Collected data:
>>>

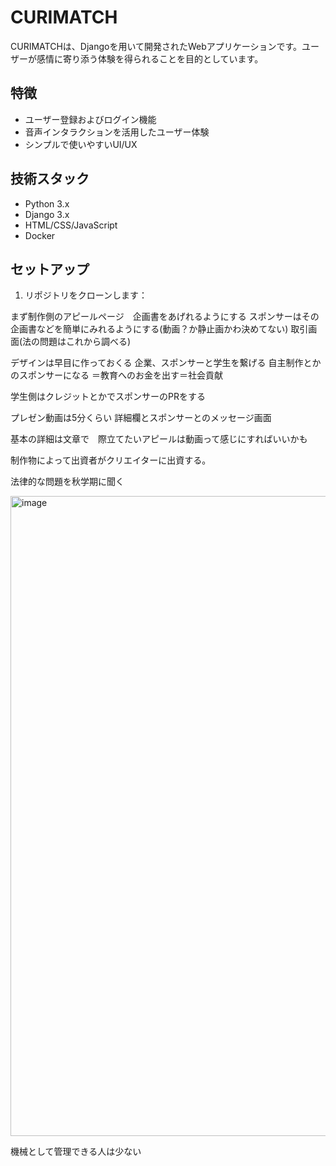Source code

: # CURIMATCH

CURIMATCHは、Djangoを用いて開発されたWebアプリケーションです。ユーザーが感情に寄り添う体験を得られることを目的としています。

## 特徴

- ユーザー登録およびログイン機能
- 音声インタラクションを活用したユーザー体験
- シンプルで使いやすいUI/UX

## 技術スタック

- Python 3.x
- Django 3.x
- HTML/CSS/JavaScript
- Docker

## セットアップ

1. リポジトリをクローンします：


まず制作側のアピールページ　企画書をあげれるようにする
スポンサーはその企画書などを簡単にみれるようにする(動画？か静止画かわ決めてない)
取引画面(法の問題はこれから調べる)

デザインは早目に作っておくる
企業、スポンサーと学生を繋げる
自主制作とかのスポンサーになる
＝教育へのお金を出す＝社会貢献

学生側はクレジットとかでスポンサーのPRをする

プレゼン動画は5分くらい
詳細欄とスポンサーとのメッセージ画面

基本の詳細は文章で　際立てたいアピールは動画って感じにすればいいかも

制作物によって出資者がクリエイターに出資する。

法律的な問題を秋学期に聞く

<img width="1024" alt="image" src="https://github.com/user-attachments/assets/001abd31-7631-4a2b-951c-581d99f1b344">


機械として管理できる人は少ない











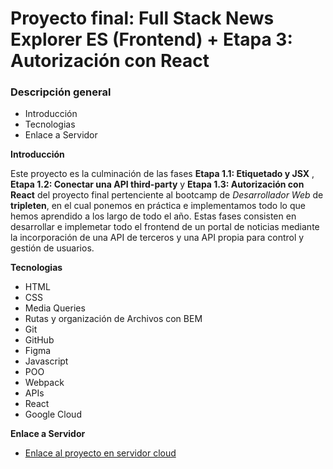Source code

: # Proyecto final: Full Stack News Explorer ES (Frontend) + Etapa 3: Autorización con React

### Descripción general

- Introducción
- Tecnologias
- Enlace a Servidor

**Introducción**

Este proyecto es la culminación de las fases __Etapa 1.1: Etiquetado y JSX__ , __Etapa 1.2: Conectar una API third-party__ y __Etapa 1.3: Autorización con React__ del proyecto final pertenciente al bootcamp de _Desarrollador Web_ de **tripleten**, en el cual ponemos en práctica e implementamos todo lo que hemos aprendido a los largo de todo el año. Estas fases consisten en desarrollar e implemetar todo el frontend de un portal de noticias mediante la incorporación de una API de terceros y una API propia para control y gestión de usuarios.

**Tecnologias**

- HTML
- CSS
- Media Queries
- Rutas y organización de Archivos con BEM
- Git
- GitHub
- Figma
- Javascript
- POO
- Webpack
- APIs
- React
- Google Cloud

**Enlace a Servidor**

- [Enlace al proyecto en servidor cloud](https://www.enavarro.desarrollointerno.com/)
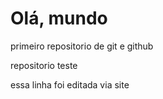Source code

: # Olá, mundo
 primeiro repositorio de git e github

 repositorio teste

essa linha foi editada via site
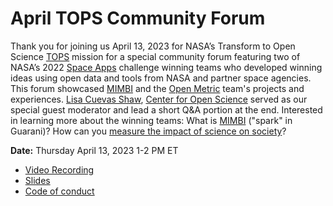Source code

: # April TOPS Community Forum

Thank you for joining us April 13, 2023 for NASA’s Transform to Open Science [TOPS](https://nasa.github.io/Transform-to-Open-Science/) mission for a special community forum featuring two of NASA’s 2022 [Space Apps](https://www.spaceappschallenge.org/) challenge winning teams who developed winning ideas using open data and tools from NASA and partner space agencies. This forum showcased [MIMBI](https://lucianosantiviago.github.io/MIMBI_eng/) and the [Open Metric](https://drive.google.com/drive/folders/1-HNz4qqVG0TiwarHmm2TVAyv16u7qGH7?usp=sharing) team's projects and experiences. [Lisa Cuevas Shaw](https://www.cos.io/about/news/cos-welcomes-lisa-cuevas-shaw-as-coo-and-managing-director), [Center for Open Science](https://www.cos.io/) served as our special guest moderator and lead a short Q&A portion at the end. Interested in learning more about the winning teams: What is [MIMBI](https://2022.spaceappschallenge.org/challenges/2022-challenges/steam/teams/mimbi/project) ("spark" in Guarani)? How can you [measure the impact of science on society](https://2022.spaceappschallenge.org/challenges/2022-challenges/measuring-open-science/teams/the-open-metric/project)?
 

**Date:** Thursday April 13, 2023 1-2 PM ET

- [Video Recording](https://www.youtube.com/watch?v=PSeKlCl7YLs)
- [Slides](https://zenodo.org/record/7826161#.ZEBHunbMKUk)
- [Code of conduct](../Code_Of_Conduct.md)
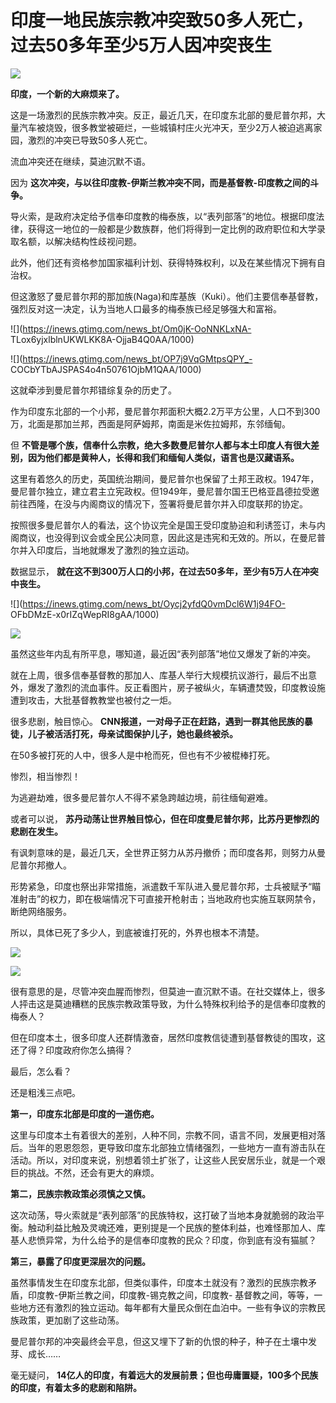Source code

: # 印度一地民族宗教冲突致50多人死亡，过去50多年至少5万人因冲突丧生

![](https://inews.gtimg.com/news_bt/OMJIY49T0d2CEeMJaaxRTqlhWmmgMN2eMDNlv2bZhogAgAA/1000)

**印度，一个新的大麻烦来了。**

这是一场激烈的民族宗教冲突。反正，最近几天，在印度东北部的曼尼普尔邦，大量汽车被烧毁，很多教堂被砸烂，一些城镇村庄火光冲天，至少2万人被迫逃离家园，激烈的冲突已导致50多人死亡。

流血冲突还在继续，莫迪沉默不语。

因为 **这次冲突，与以往印度教-伊斯兰教冲突不同，而是基督教-印度教之间的斗争。**

导火索，是政府决定给予信奉印度教的梅泰族，以“表列部落”的地位。根据印度法律，获得这一地位的一般都是少数族群，他们将得到一定比例的政府职位和大学录取名额，以解决结构性歧视问题。

此外，他们还有资格参加国家福利计划、获得特殊权利，以及在某些情况下拥有自治权。

但这激怒了曼尼普尔邦的那加族(Naga)和库基族（Kuki）。他们主要信奉基督教，强烈反对这一决定，认为当地人口最多的梅泰族已经足够强大和富裕。

![](https://inews.gtimg.com/news_bt/Om0jK-OoNNKLxNA-
TLox6yjxlblnUKWLKK8A-OjjaB4Q0AA/1000)

![](https://inews.gtimg.com/news_bt/OP7j9VqGMtpsQPY_-
COCbYTbAJSPAS4o4n50761OjbM1QAA/1000)

这就牵涉到曼尼普尔邦错综复杂的历史了。

作为印度东北部的一个小邦，曼尼普尔邦面积大概2.2万平方公里，人口不到300万，北面是那加兰邦，西面是阿萨姆邦，南面是米佐拉姆邦，东邻缅甸。

但 **不管是哪个族，信奉什么宗教，绝大多数曼尼普尔人都与本土印度人有很大差别，因为他们都是黄种人，长得和我们和缅甸人类似，语言也是汉藏语系。**

这里有着悠久的历史，英国统治期间，曼尼普尔也保留了土邦王政权。1947年，曼尼普尔独立，建立君主立宪政权。但1949年，曼尼普尔国王巴格亚昌德拉受邀前往西隆，在没与内阁商议的情况下，签署将曼尼普尔并入印度联邦的协定。

按照很多曼尼普尔人的看法，这个协议完全是国王受印度胁迫和利诱签订，未与内阁商议，也没得到议会或全民公决同意，因此这是违宪和无效的。所以，在曼尼普尔并入印度后，当地就爆发了激烈的独立运动。

数据显示， **就在这不到300万人口的小邦，在过去50多年，至少有5万人在冲突中丧生。**

![](https://inews.gtimg.com/news_bt/Oycj2yfdQ0vmDcl6W1j94FO-
OFbDMzE-x0rIZqWepRI8gAA/1000)

![](https://inews.gtimg.com/news_bt/OurFWY6pJkucHuceHxhPZBpbmXfT_igga1Wec5b38W9d0AA/1000)

虽然这些年内乱有所平息，哪知道，最近因“表列部落”地位又爆发了新的冲突。

就在上周，很多信奉基督教的那加人、库基人举行大规模抗议游行，最后不出意外，爆发了激烈的流血事件。反正看图片，房子被纵火，车辆遭焚毁，印度教设施遭到攻击，大批基督教教堂也被付之一炬。

很多悲剧，触目惊心。 **CNN报道，一对母子正在赶路，遇到一群其他民族的暴徒，儿子被活活打死，母亲试图保护儿子，她也最终被杀。**

在50多被打死的人中，很多人是中枪而死，但也有不少被棍棒打死。

惨烈，相当惨烈！

为逃避劫难，很多曼尼普尔人不得不紧急跨越边境，前往缅甸避难。

或者可以说， **苏丹动荡让世界触目惊心，但在印度曼尼普尔邦，比苏丹更惨烈的悲剧在发生。**

有讽刺意味的是，最近几天，全世界正努力从苏丹撤侨；而印度各邦，则努力从曼尼普尔邦撤人。

形势紧急，印度也祭出非常措施，派遣数千军队进入曼尼普尔邦，士兵被赋予“瞄准射击”的权力，即在极端情况下可直接开枪射击；当地政府也实施互联网禁令，断绝网络服务。

所以，具体已死了多少人，到底被谁打死的，外界也根本不清楚。

![](https://inews.gtimg.com/news_bt/OhqBXPeufOWgwkqdFMI8sNHZZ2Tk1920SBrAUX4fMzR40AA/1000)

![](https://inews.gtimg.com/news_bt/OptI3Q_Q4kzEWBBCXcHH6Herj0CruF22zNKI0kK0VkBHAAA/1000)

很有意思的是，尽管冲突血腥而惨烈，但莫迪一直沉默不语。在社交媒体上，很多人抨击这是莫迪糟糕的民族宗教政策导致，为什么特殊权利给予的是信奉印度教的梅泰人？

但在印度本土，很多印度人还群情激奋，居然印度教信徒遭到基督教徒的围攻，这还了得？印度政府你怎么搞得？

最后，怎么看？

还是粗浅三点吧。

**第一，印度东北部是印度的一道伤疤。**

这里与印度本土有着很大的差别，人种不同，宗教不同，语言不同，发展更相对落后。当年的恩恩怨怨，更导致印度东北部独立情绪强烈，一些地方一直有游击队在活动。所以，对印度来说，别想着领土扩张了，让这些人民安居乐业，就是一个艰巨的挑战。不然，还会有更大的麻烦。

**第二，民族宗教政策必须慎之又慎。**

这次动荡，导火索就是“表列部落”的民族特权，这打破了当地本身就脆弱的政治平衡。触动利益比触及灵魂还难，更别提是一个民族的整体利益，也难怪那加人、库基人悲愤异常，为什么给予的是信奉印度教的民众？印度，你到底有没有猫腻？

**第三，暴露了印度更深层次的问题。**

虽然事情发生在印度东北部，但类似事件，印度本土就没有？激烈的民族宗教矛盾，印度教-伊斯兰教之间，印度教-锡克教之间，印度教-
基督教之间，等等，一些地方还有激烈的独立运动。每年都有大量民众倒在血泊中。一些有争议的宗教民族政策，更加剧了这些动荡。

曼尼普尔邦的冲突最终会平息，但这又埋下了新的仇恨的种子，种子在土壤中发芽、成长……

毫无疑问， **14亿人的印度，有着远大的发展前景；但也毋庸置疑，100多个民族的印度，有着太多的悲剧和陷阱。**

<<<

:: Work required ::
Please reproduce, word for word, every line from the line with "曼尼普尔邦的冲突最终会平息，" to the final line above, including both ends.

:: The answer ::
曼尼普尔邦的冲突最终会平息，但这又埋下了新的仇恨的种子，种子在土壤中发芽、成长……

毫无疑问， **14亿人的印度，有着远大的发展前景；但也毋庸置疑，100多个民族的印度，有着太多的悲剧和陷阱。**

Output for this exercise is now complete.